Comment 38 Laine Stump 2021-04-22 19:46:49 UTC

Micheal says the steps to reproduce are this:

1. Start VM with failover nic
2. unplug the nic
3. plug it back
4. Try to migrate

I assume these steps are from the point of view of RHV, *not* QEMU correct? If so, then (as far as I understand from Ales' comments) from the point of view of QEMU step (4) is actually:

4.1 - unplug VF again
4.2 - unbind VF from vfio-pci driver
4.3 - bind VF to host VF NIC driver
4.4 - start migration

(I'm not exactly clear whether or not 4.2 and 4.3 happen here, but that was kind of implied by Ales' reasoning for RHV unplugging the VF prior to starting migration).

So the attempt to reproduce in Comment 37 is incomplete - at the very least, the VF should be unplugged from the guest prior to starting the migration.

Comment 39 Igor Mammedov 2021-04-22 21:43:53 UTC

(In reply to Ales Musil from comment #36)
> (In reply to Igor Mammedov from comment #33)
> > (In reply to Michael Burman from comment #32)
> > > HI all,
> > > 
> > > This bug seems to be much more severe unfortunate.
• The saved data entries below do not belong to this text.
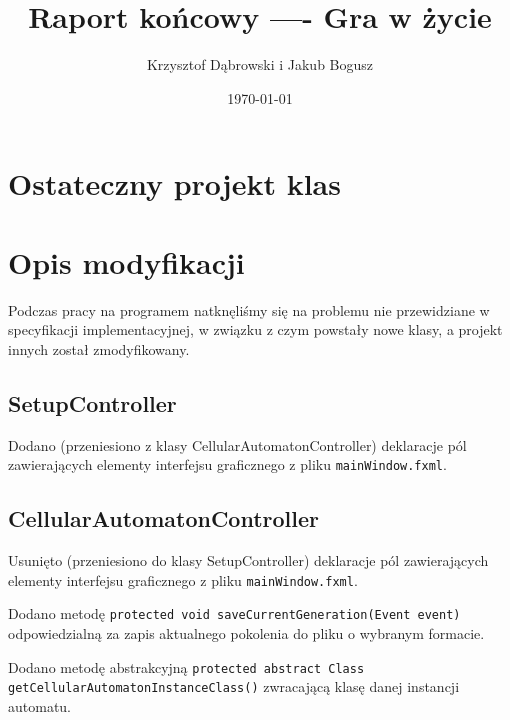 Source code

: \documentclass{mwart}
\title{Raport końcowy ---- Gra w życie}
\author{Krzysztof Dąbrowski i Jakub Bogusz}
\date{\today}
\begin{document}
\maketitle{}

\tableofcontents{}

\section{Ostateczny projekt klas}

\section{Opis modyfikacji}
Podczas pracy na programem natknęliśmy się na problemu nie przewidziane w specyfikacji implementacyjnej, w związku z czym powstały nowe klasy, a projekt innych został zmodyfikowany.

\subsection{SetupController}
Dodano (przeniesiono z klasy CellularAutomatonController) deklaracje pól zawierających elementy interfejsu graficznego z pliku \texttt{mainWindow.fxml}.

\subsection{CellularAutomatonController}
Usunięto (przeniesiono do klasy SetupController) deklaracje pól zawierających elementy interfejsu graficznego z pliku \texttt{mainWindow.fxml}.

Dodano metodę \texttt{protected void saveCurrentGeneration(Event event)} odpowiedzialną za zapis aktualnego pokolenia do pliku o wybranym formacie.

Dodano metodę abstrakcyjną \texttt{protected abstract Class getCellularAutomatonInstanceClass()} zwracającą klasę danej instancji automatu.\\
\end{document}
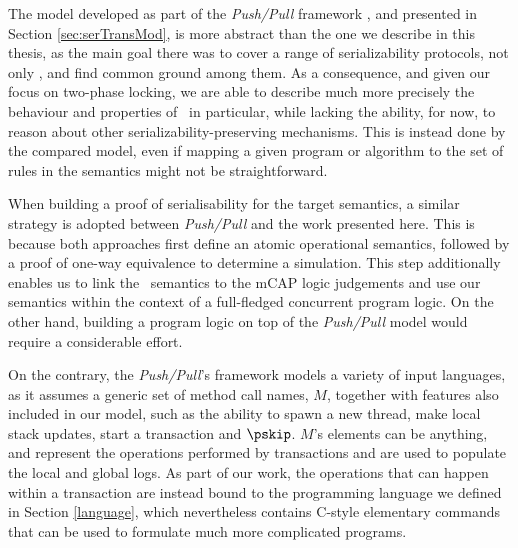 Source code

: 	The model developed as part of the \textit{Push/Pull} framework \cite{pushPull}, and presented in Section \ref{sec:serTransMod}, is more abstract than the one we describe in this thesis, as the main goal there was to cover a range of serializability protocols, not only \tpl, and find common ground among them. As a consequence, and given our focus on two-phase locking, we are able to describe much more precisely the behaviour and properties of \tpl\ in particular, while lacking the ability, for now, to reason about other serializability-preserving mechanisms. This is instead done by the compared model, even if mapping a given program or algorithm to the set of rules in the semantics might not be straightforward.
	
	When building a proof of serialisability for the target semantics, a similar strategy is adopted between \textit{Push/Pull} and the work presented here. This is because both approaches first define an atomic operational semantics, followed by a proof of one-way equivalence to determine a simulation. This step additionally enables us to link the \tpl\ semantics to the mCAP logic judgements and use our semantics within the context of a full-fledged concurrent program logic. On the other hand, building a program logic on top of the \textit{Push/Pull} model would require a considerable effort.
	
	On the contrary, the \textit{Push/Pull}'s framework models a variety of input languages, as it assumes a generic set of method call names, $M$, together with features also included in our model, such as the ability to spawn a new thread, make local stack updates, start a transaction and $\pskip$. $M$'s elements can be anything, and represent the operations performed by transactions and are used to populate the local and global logs. As part of our work, the operations that can happen within a transaction are instead bound to the programming language we defined in Section \ref{language}, which nevertheless contains C-style elementary commands that can be used to formulate much more complicated programs.
	
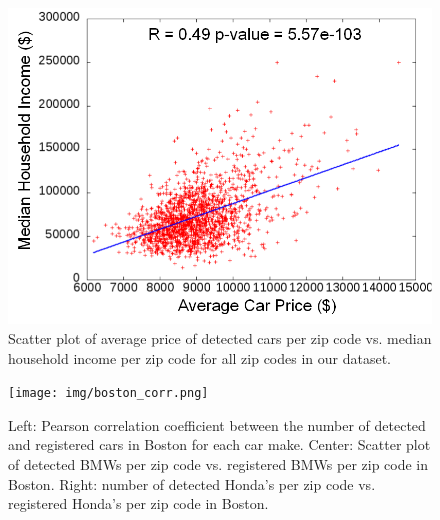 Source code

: \documentclass[10pt,twocolumn,letterpaper]{article}
\begin{document}
\begin{figure}[t]
\begin{center}
   \includegraphics[width=0.9\linewidth]{img/averagePriceIncome.png}
\end{center}
   \caption {Scatter plot of average price of detected cars per zip code vs. median household income per zip code for all zip codes in our dataset.}
\label{fig:price-income-corr}
\end{figure}

\begin{figure} [t]
\begin{center}
\texttt{[image: img/boston\_corr.png]}
\end{center}
\caption {Left: Pearson correlation coefficient between the number of detected and registered cars in Boston for each car make. Center: Scatter plot of detected BMWs per zip code vs. registered BMWs per zip code in Boston. Right: number of detected Honda's per zip code vs. registered Honda's per zip code in Boston.}
\label{fig:ma_corrs}
\end{figure}
 
\end{document}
Please help, as it's is
> > > totally blocking RHV from making the failover feature.
> > > The symptoms seems to be the same as Ales described and same steps of
> > > reproduction.
> > > 
> > > The qemu process is been terminated and dead when trying to perform
> > > migration after failover nic unplun and plug.
> > > 
> > > 1. Start VM with failover nic
> > > 2. unplug the nic
> > > 3. plug it back
> > > 4. Try to migrate
> > > Result, qemu process is terminated immediately and dead. VM is shutdown. 
> > > This is 100% reproduced and I can't determine if this is the same bug or
> > > another one, but the steps and symptoms are the same, but result is much
> > > more severe, making the VM unusable.
> > > 
> > > 
> > > VM Vm2 is down with error. Exit message: Lost connection with qemu process."
> > > 
> > > Apr 17 11:59:13 caracal07.lab.eng.tlv2.redhat.com kernel: qemu-kvm[15186]:
> > > segfault at 0 ip 0000000000000000 sp 00007ffca581b248 error 14 in
> > > qemu-kvm[55daaec72000+b13000]
> > this looks like different issue,
> > Can you install debuginfo for qemu and attach to qemu process with gdb
> > before starting migration
> > and once it crashes you should be able to capture stack trace.
> 
> Here is the stack trace that I was able to catch:

I still can't reproduce it locally,
it would be better if you could provide access to the host where it reproduces
and exact steps to reproduce (preferably via CLI).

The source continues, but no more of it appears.